El tiro de salida ya estaba dado. Veinte años más tarde otro hito destacado en el Ártico, desde el punto de vista de la náutica deportiva, fue realizado por el holandés Willy Rooss que en 1977, con un kecht de 13.8 metros, el Williwaw, construido en acero, demostró que un particular podría hacer este tipo de proezas a vela. Rooss partió de Bélgica con un solo objetivo, poner proa rumbo al estrecho de Bering y demostrar que sí se podía navegar sin problemas por el casquete Ártico. Una vez superado el reto, y en el Pacifico por Bering, decidió bordear todo el continente americano, ‘descender’ hasta Cabo Hornos y regresar de nuevo a Europa. Con ello circundó todo el continente Occidental (América). Treinta años más tarde, en el 2007, otro aventurero, el francés Sebastien Roubinet, cubrió con un catamarán de 7.5 metros, el Babouche, el paso del Nordeste, superando los témpanos de hielo que se encontraba sin dificultad mientras navegaba. Partió de Anchorage (Alaska) el 19 de mayo de 2007 y llegó a Groenlandia del 9 de septiembre.

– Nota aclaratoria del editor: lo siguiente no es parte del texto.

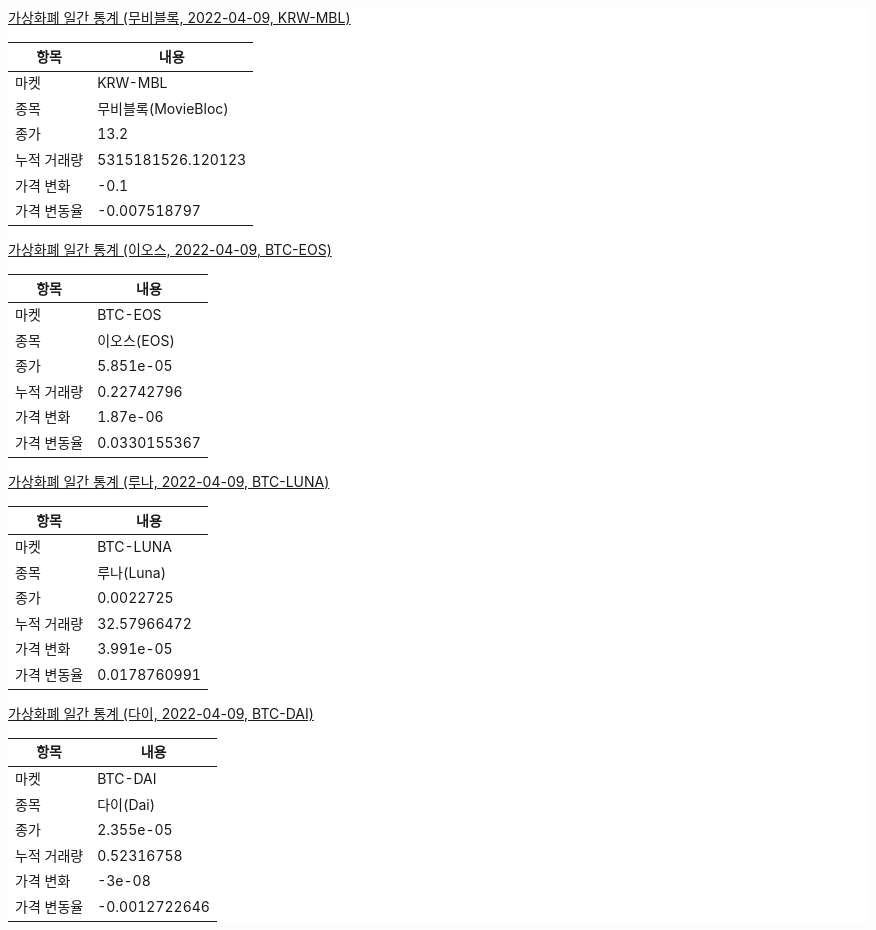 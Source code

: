 
[가상화폐 일간 통계 (무비블록, 2022-04-09, KRW-MBL)](KRW-MBL-daily-candle-10days.html)

|항목|내용|
|--|--|
|마켓|KRW-MBL|
|종목|무비블록(MovieBloc)|
|종가|13.2|
|누적 거래량|5315181526.120123|
|가격 변화|-0.1|
|가격 변동율|-0.007518797|


[가상화폐 일간 통계 (이오스, 2022-04-09, BTC-EOS)](BTC-EOS-daily-candle-10days.html)

|항목|내용|
|--|--|
|마켓|BTC-EOS|
|종목|이오스(EOS)|
|종가|5.851e-05|
|누적 거래량|0.22742796|
|가격 변화|1.87e-06|
|가격 변동율|0.0330155367|


[가상화폐 일간 통계 (루나, 2022-04-09, BTC-LUNA)](BTC-LUNA-daily-candle-10days.html)

|항목|내용|
|--|--|
|마켓|BTC-LUNA|
|종목|루나(Luna)|
|종가|0.0022725|
|누적 거래량|32.57966472|
|가격 변화|3.991e-05|
|가격 변동율|0.0178760991|


[가상화폐 일간 통계 (다이, 2022-04-09, BTC-DAI)](BTC-DAI-daily-candle-10days.html)

|항목|내용|
|--|--|
|마켓|BTC-DAI|
|종목|다이(Dai)|
|종가|2.355e-05|
|누적 거래량|0.52316758|
|가격 변화|-3e-08|
|가격 변동율|-0.0012722646|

La ruta del Noroeste está ya institucionalizada. Hoy todo esto, por suerte o desgracia, por no decir por fatalidad para algunos, está al abasto de todos. El ‘paso’, la ansiada vía marítima del Noroeste ya es una realidad. Un ‘canal libre de hielo’, durante un periodo del año cada vez mayor, una posibilidad abierta al mundo de la navegación, ya sea recreativa, comercial, turística o bélica. Lo que soñaron los mercaderes de los siglos XVII y XVIII de alcanzar la China y los mercados Orientales por la vía Norte, y que fue una opción frustrada por los hielos, y la fría naturaleza, hoy ya es posible…
Tan posible como ver en la costa norte de Noruega -a medida que se funden los hielos- nuevas zonas de plancton y de nutrientes donde se alimenta el bacalao, que se reproduce ahora a más de un centenar de millas al norte de donde se desarrollaba hace tan solo unas décadas atrás. También el verat (la caballa), típico de aguas mediterráneas y las templadas del Atlántico, ya se pesca en las costas norte de Islandia, o el increíble hecho de que el atún rojo ahora se capture también cerca de la costa de Noruega y del norte de Escocia, zonas donde nunca se había encontrado este pez.
La catástrofe climática del calentamiento global es un hecho, y en el mar se nota mucho más. ‘Lo que va bien para unos, va mal para otros’, dicen. Y que el gélido paso del Noroeste quede libre de hielos es un síntoma claro de que nuestro mundo se está calentando de forma trepidante, con todo lo que esto supone. De positivo y de negativo.